Esotericism and Community

11 October, 2008

One thing that can lead to esotericism among intellectuals (particularly, but not exclusively, young intellectuals) is a gnostic vision of community, according to which community formation is pretty much a matter of (your) agreement (with me). But, if I may borrow a distinction from arch-Wittgensteinian Stanley Cavell (which he doesn’t really use for this purpose), community is not a matter of agreement but attunement. This mutual attunement is a matter of common life (practice, desire, history, heritage, ‘culture’), of speaking the same language (literally and metaphorically). Think about what it’s like when something you find hilarious fails to move or even offends a friend. You don’t say you disagree about the joke, but that your friend just doesn’t get it. (If you did say you disagreed, you would mean that you disagreed about why it was or was not funny, or about what in general makes for a funny joke, etc. But the failure to find the same things funny is not registered in not agreeing, it’s registered in not laughing.) It’s the “get” and the “it” (each undefined and hard to put your finger on) that make for attunement. Agreement is a good thing, but it arises out of a prior attunement (at least logically prior); which is to say, agreement arises only within community. It does not create community, anymore than explaining a joke to your unimpressed friend brings about quite the same guffaws as come from someone who gets it the first time.
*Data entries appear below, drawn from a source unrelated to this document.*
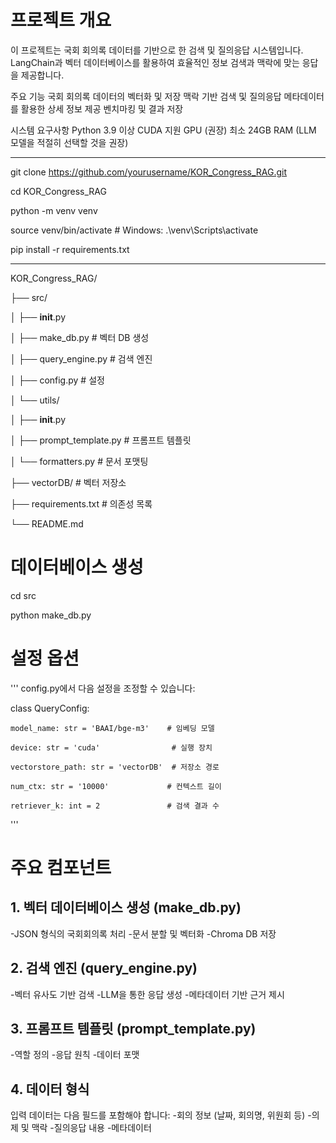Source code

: # 프로젝트 개요
이 프로젝트는 국회 회의록 데이터를 기반으로 한 검색 및 질의응답 시스템입니다.
LangChain과 벡터 데이터베이스를 활용하여 효율적인 정보 검색과 맥락에 맞는 응답을 제공합니다.

주요 기능
국회 회의록 데이터의 벡터화 및 저장
맥락 기반 검색 및 질의응답
메타데이터를 활용한 상세 정보 제공
벤치마킹 및 결과 저장

시스템 요구사항
Python 3.9 이상
CUDA 지원 GPU (권장)
최소 24GB RAM (LLM 모델을 적절히 선택할 것을 권장)


----
git clone https://github.com/yourusername/KOR_Congress_RAG.git

cd KOR_Congress_RAG

python -m venv venv

source venv/bin/activate  # Windows: .\venv\Scripts\activate

pip install -r requirements.txt



------

KOR_Congress_RAG/


├── src/


│   ├── __init__.py

│   ├── make_db.py          # 벡터 DB 생성

│   ├── query_engine.py     # 검색 엔진

│   ├── config.py           # 설정

│   └── utils/

│       ├── __init__.py

│       ├── prompt_template.py  # 프롬프트 템플릿

│       └── formatters.py      # 문서 포맷팅

├── vectorDB/               # 벡터 저장소

├── requirements.txt        # 의존성 목록

└── README.md


# 데이터베이스 생성
cd src

python make_db.py

# 설정 옵션
'''
config.py에서 다음 설정을 조정할 수 있습니다:

class QueryConfig:

    model_name: str = 'BAAI/bge-m3'    # 임베딩 모델
    
    device: str = 'cuda'                # 실행 장치
    
    vectorstore_path: str = 'vectorDB'  # 저장소 경로
    
    num_ctx: str = '10000'             # 컨텍스트 길이
    
    retriever_k: int = 2               # 검색 결과 수
'''


# 주요 컴포넌트
## 1. 벡터 데이터베이스 생성 (make_db.py)
-JSON 형식의 국회회의록 처리
-문서 분할 및 벡터화
-Chroma DB 저장

## 2. 검색 엔진 (query_engine.py)
-벡터 유사도 기반 검색
-LLM을 통한 응답 생성
-메타데이터 기반 근거 제시

## 3. 프롬프트 템플릿 (prompt_template.py)
-역할 정의
-응답 원칙
-데이터 포맷

## 4. 데이터 형식
입력 데이터는 다음 필드를 포함해야 합니다:
-회의 정보 (날짜, 회의명, 위원회 등)
-의제 및 맥락
-질의응답 내용
-메타데이터
##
So much for why gnosticism doesn’t work. The reason I think it’s even important to talk about visions of community when thinking about esotericism is, I think, that the context in which we do the things that run the esoteric risk – discuss authors, bandy ideas, engage in dialogue; in short, be thinkers – is that of our relations to our communities. Our rationality, our ability to agree, disagree and discern reasons for one or the other - our ability to communicate - is a matter of attunement, which means, of community membership. This is why Descartes, when it’s time to begin a project of skeptically destroying all knowledge and building it up again himself (a rejection, warranted or not, of the community and its rationality), goes off alone and meditates. The gnostic, again, tries to build the community he desires (he tries to secure himself a place in a community) on the basis of agreement. He (rightly) feels the fracturing of community and wants to repair it (again, rightly), but in his disintegration (from others and thus from himself) he runs first to agreement, because putting ideas together is kind of like putting people together. Right?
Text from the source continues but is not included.